Black Death’s rapid spread in 2nd outbreak could have lessons for COVID-19, study says

A new study of thousands of personal wills, parish registers and other documents on deaths over a 300-year span reveals that plague outbreaks in England spread four times faster in the 17th century than they did in the 14th century.

The number of people infected by the Black Death of 1348 doubled about every 43 days, but during the second outbreak, coined the Great Plague of 1665, the number doubled every 11 days, according researchers with McMaster University in Ontario, Canada.

Both diseases — characterized by black boils that oozed blood and pus — were caused by the same bacterium, Y. pestis.

Why the plague epidemics’ growth rate increased fourfold over time is not clear, but the researchers speculate several different reasons: bacterial mutations, dramatic climate differences, growing population densities or different modes of transmission from one century to the next.

The team says records of epidemics past can offer lessons for understanding the transmission patterns of COVID-19 and other modern outbreaks, and how factors that drive their spread have changed over time. Diving deep into epidemic growth rates, such as those explored in the Canadian study, have been at the center of public health policy and discussion for the current pandemic.

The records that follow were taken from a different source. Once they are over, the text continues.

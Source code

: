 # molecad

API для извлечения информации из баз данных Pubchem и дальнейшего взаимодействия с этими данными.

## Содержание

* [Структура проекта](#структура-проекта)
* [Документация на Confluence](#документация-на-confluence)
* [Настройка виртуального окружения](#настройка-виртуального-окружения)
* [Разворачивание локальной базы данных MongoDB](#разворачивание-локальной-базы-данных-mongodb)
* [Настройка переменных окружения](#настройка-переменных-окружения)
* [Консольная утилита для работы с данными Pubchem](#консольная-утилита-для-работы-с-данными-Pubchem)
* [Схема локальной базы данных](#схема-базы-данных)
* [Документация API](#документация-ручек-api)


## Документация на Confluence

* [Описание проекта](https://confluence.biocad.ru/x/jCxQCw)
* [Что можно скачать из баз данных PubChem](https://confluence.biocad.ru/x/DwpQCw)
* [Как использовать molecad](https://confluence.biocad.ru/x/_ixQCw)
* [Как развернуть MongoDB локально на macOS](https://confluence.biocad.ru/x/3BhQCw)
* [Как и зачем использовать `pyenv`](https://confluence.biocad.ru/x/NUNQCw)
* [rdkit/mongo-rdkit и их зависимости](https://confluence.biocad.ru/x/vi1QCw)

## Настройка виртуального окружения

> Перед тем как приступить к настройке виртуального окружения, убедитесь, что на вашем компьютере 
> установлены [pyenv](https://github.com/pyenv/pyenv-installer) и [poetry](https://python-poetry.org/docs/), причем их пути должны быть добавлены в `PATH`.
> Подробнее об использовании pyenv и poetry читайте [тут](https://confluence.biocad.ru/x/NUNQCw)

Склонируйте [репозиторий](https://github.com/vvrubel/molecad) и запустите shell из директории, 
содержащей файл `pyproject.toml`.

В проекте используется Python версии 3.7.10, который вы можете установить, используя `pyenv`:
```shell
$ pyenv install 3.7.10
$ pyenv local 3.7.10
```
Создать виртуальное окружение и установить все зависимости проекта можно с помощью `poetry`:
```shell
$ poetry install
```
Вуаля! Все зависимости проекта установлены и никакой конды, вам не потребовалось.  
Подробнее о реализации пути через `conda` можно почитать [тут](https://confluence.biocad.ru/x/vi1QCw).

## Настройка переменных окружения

The study was published Monday in the journal Proceedings of the National Academy of Sciences.

“It is an astounding difference in how fast plague epidemics grew,” study lead author David Earn, a statistics professor at McMaster University, said in a news release. “At that time, people typically wrote wills because they were dying or they feared they might die imminently, so we hypothesized that the dates of wills would be a good proxy for the spread of fear, and of death itself.”

“No one living in London in the 14th or 17th century could have imagined how these records might be used hundreds of years later to understand the spread of disease,” Earn added.

The concept of a disease getting worse the second time around mirrors that of the current pandemic, but on a much smaller time frame. Experts have been saying for months that the introduction of cooler temperatures and resulting changed behaviors could lead to a more intense wave of coronavirus cases and deaths.

The team of statisticians, biologists and evolutionary geneticists says the plagues likely spread via bites from fleas (bubonic plague) that got infected from rats, rather than human-to-human contact (pneumonic transmission).

However, the researchers admit they cannot confirm or deny this hypothesis. But it does offer an explanation behind the expedited spread in the 17th century.

Disease spread in the 14th century could have been driven by rats and fleas, “with human infection and mortality as a secondary consequence.” Then in the 17th century when the plague spread to people’s lungs, the resulting pneumonia could have made human-to-human spread easier and faster via coughing, like the novel coronavirus today.

(Top Left) Part of a will dated 18 December 1644. (Top Center) A parish register page from August 1665. Image credit: (Top Right) One of the LBoM for the week beginning 26 September 1665. (Bottom) Mortality in London, United Kingdom, 1340 to 1380 and 1540 to 1680, aggregated 4-weekly, plotted on a log scale.
(Top Left) Part of a will dated 18 December 1644. (Top Center) A parish register page from August 1665. Image credit: (Top Right) One of the LBoM for the week beginning 26 September 1665. (Bottom) Mortality in London, United Kingdom, 1340 to 1380 and 1540 to 1680, aggregated 4-weekly, plotted on a log scale.

Dr. William Schaffner, an epidemiologist at Vanderbilt University in Tennessee, told CNBC that he expects the U.S. to experience “a substantial third wave” of infections complicated by winter spread of the seasonal flu and COVID-19 fatigue.

“I’m pretty glum at the moment because it does look as though in the majority of states there’s an increasing number of cases,” Schaffner told the outlet. “There’s a growing sense of coronavirus fatigue out there. People really want to get back to the old normal.”

It’s important to note that COVID-19 has an “infection fatality ratio” that’s “substantially lower than for the 1918 influenza and much lower than for the historical plague epidemics studied here,” the researchers wrote in their study.

“Nevertheless, COVID-19 has had a much greater impact than seasonal influenza epidemics, which cause of order 500,000 deaths worldwide annually,” they continued.

Other explanations behind the plague’s expedited spread

The researchers also hypothesize that the bacterium that caused the Black Death outbreaks could have evolved to become more infectious. But they said they aren’t sure how the “evolution of resistance” could have accelerated epidemics over centuries.

Another idea is that human population size and density increased “enormously” from the 14th to 17th centuries, which could have aided the spread of infectious diseases because of crowded living conditions.

Lastly, the researchers cite a wave of cooler temperatures that struck Northern Europe in the 17th century that could have affected transmission. But again, the team notes it’s hard to make that conclusion “due to the lack of consensus about climate and weather variations in Medieval/Renaissance Europe.”